Clinical information of the nineteen patients are summarized in Fig. 4. Overall, 12 (63.2%) patients were female and 7 (36.8%) were male, the ages ranged from 34 to 79 years, with a mean of 61 years, 15 (79%) had distant metastases (stage IV) and 4 (21%) presented only lymph node involvement (stage III). The most frequent histological subtypes were acral and nodular melanoma (5 patients each). Two patients (IDs 4 and 9) had only brain metastasis with unknown primary site and 3 patients had no information on the primary lesion, being classified as an unknown histological subtype. Regarding the Breslow thickness of the primary lesion, both the mean and the median thickness of the group were around 7.5 mm, so that the patients were grouped according to this value, above and below (Fig. 4). Finally, 5 patients died and 14 are still being followed up.

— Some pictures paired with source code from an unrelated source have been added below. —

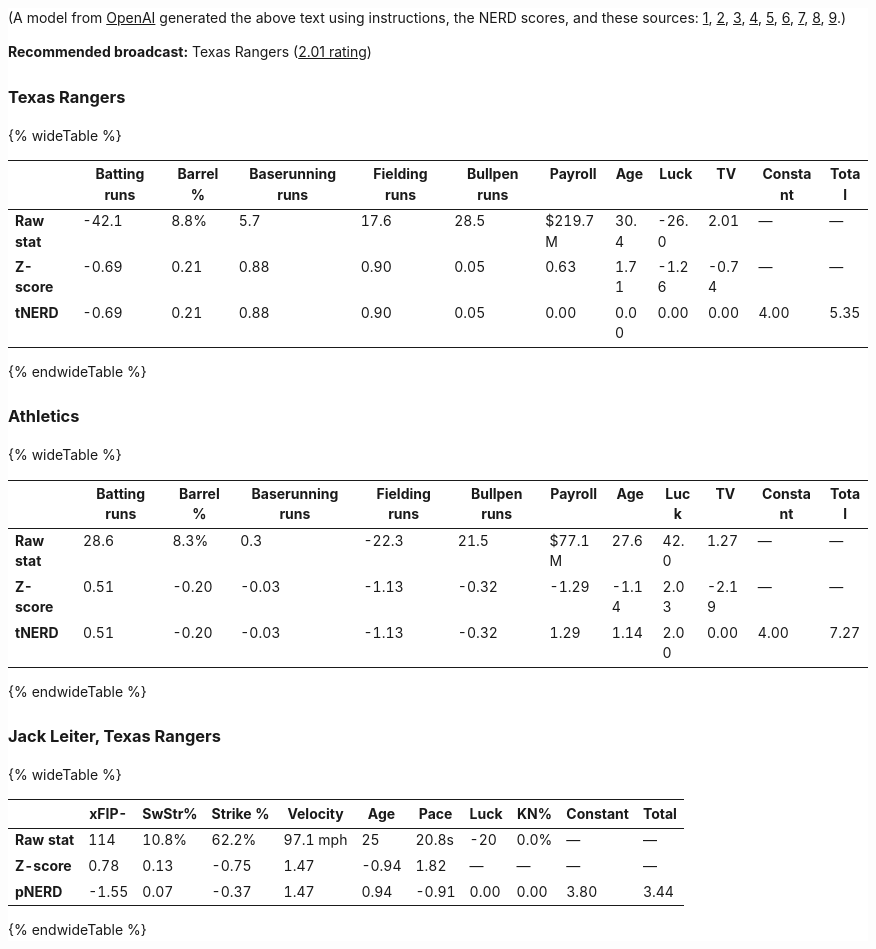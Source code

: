 (A model from [OpenAI](https://www.openai.com) generated the above text using instructions, the NERD scores, and these sources: [1](https://www.espn.com/mlb/story/_/id/45825875/athletics-nick-kurtz-hits-rookie-record-4-hrs-vs-astros%22?utm_source=openai), [2](https://www.lookoutlanding.com/series-previews/133207/series-preview-seattle-mariners-vs-the-athletics-august-2025?utm_source=openai), [3](https://www.espn.com/mlb/recap/_/gameId/401696848?utm_source=openai), [4](https://www.mlb.com/rangers/news/jack-leiter-adds-two-pitches-ahead-of-rangers-2025-season?utm_source=openai), [5](https://www.mlb.com/athletics/news/jeffrey-springs-trade-to-a-s?utm_source=openai), [6](https://www.fangraphs.com/players/jeffrey-springs/17677/splits?position=P&season=2025&utm_source=openai), [7](https://www.athleticsnation.com/recaps/99632/athletics-defeat-mariners-2-1-in-ten-innings?utm_source=openai), [8](https://www.mlb.com/news/marcus-semien-to-miss-rest-of-2025-regular-season-with-injury?utm_source=openai), [9](https://www.reuters.com/sports/reports-rangers-ss-corey-seager-set-appendectomy-2025-08-28/?utm_source=openai).)

**Recommended broadcast:** Texas Rangers ([2.01 rating](https://awfulannouncing.com/orig/2025-mlb-local-broadcaster-rankings.html))

### Texas Rangers

{% wideTable %}

|              | Batting runs | Barrel % | Baserunning runs | Fielding runs | Bullpen runs | Payroll | Age   | Luck | TV   | Constant | Total |
| ------------ | ------------ | -------- | ----------- | -------- | ------------ | ------- | ----- | ---- | ---- | -------- | ----- |
| **Raw stat** | -42.1 | 8.8% | 5.7 | 17.6 | 28.5 | $219.7M | 30.4 | -26.0 | 2.01 | — | — |
| **Z-score** | -0.69 | 0.21 | 0.88 | 0.90 | 0.05 | 0.63 | 1.71 | -1.26 | -0.74 | — | — |
| **tNERD** | -0.69 | 0.21 | 0.88 | 0.90 | 0.05 | 0.00 | 0.00 | 0.00 | 0.00 | 4.00 | 5.35 |
{% endwideTable %}

### Athletics

{% wideTable %}

|              | Batting runs | Barrel % | Baserunning runs | Fielding runs | Bullpen runs | Payroll | Age   | Luck | TV   | Constant | Total |
| ------------ | ------------ | -------- | ----------- | -------- | ------------ | ------- | ----- | ---- | ---- | -------- | ----- |
| **Raw stat** | 28.6 | 8.3% | 0.3 | -22.3 | 21.5 | $77.1M | 27.6 | 42.0 | 1.27 | — | — |
| **Z-score** | 0.51 | -0.20 | -0.03 | -1.13 | -0.32 | -1.29 | -1.14 | 2.03 | -2.19 | — | — |
| **tNERD** | 0.51 | -0.20 | -0.03 | -1.13 | -0.32 | 1.29 | 1.14 | 2.00 | 0.00 | 4.00 | 7.27 |
{% endwideTable %}

### Jack Leiter, Texas Rangers

{% wideTable %}

|              | xFIP- | SwStr% | Strike % | Velocity | Age   | Pace  | Luck | KN%  | Constant | Total |
| ------------ | ----- | ------ | -------- | -------- | ----- | ----- | ---- | ---- | -------- | ----- |
| **Raw stat** | 114 | 10.8% | 62.2% | 97.1 mph | 25 | 20.8s | -20 | 0.0% | — | — |
| **Z-score** | 0.78 | 0.13 | -0.75 | 1.47 | -0.94 | 1.82 | — | — | — | — |
| **pNERD** | -1.55 | 0.07 | -0.37 | 1.47 | 0.94 | -0.91 | 0.00 | 0.00 | 3.80 | 3.44 |
{% endwideTable %}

ctDNA could be detected in seven (41%) of the 17 patients that had at least one mutation identified in the tumor tissue. Quantification of mutant targets (copies/reaction) for each assay is described in Supplementary Table 1 (Table S2). Analyzing by gene, BRAF mutations were detected in plasma from in 5 of 12 cases (41.6%), in 1 of 2 cases of NRAS positive (50%), and in 5 of 14 TERT positive mutations (35.7%). From 12 patients that carried two genes mutated on tumor tissue, both alterations were detected in plasma in 4 cases (33.3%), in 7 patients, neither mutation was detected in ctDNA, and 1 patient had only one of the mutations observed (8.3%). Patients without mutation in the FFPE tissue did not exhibited mutation in the plasma (Fig. 4).
Association of ctDNA and patients’s prognostic factors
We grouped the 17 patients according to ctDNA detection in plasma: detectable (n = 7) and undetectable (n = 10). The association between the clinical features of the 17 patients and ctDNA detection is shown in Table 1. Of the patients with detectable ctDNA, 5 (71%) were younger patients (< 61 years). It was observed a tendency between Breslow thicknesses of primary lesions greater than 7.5 mm with detectable ctDNA, yet it was not significant. Also, a higher frequency of detectable ctDNA was observed in patients with more than one metastasis site. Individuals with isolated central nervous system (CNS) metastases had no detectable ctDNA (IDs 2 and 9).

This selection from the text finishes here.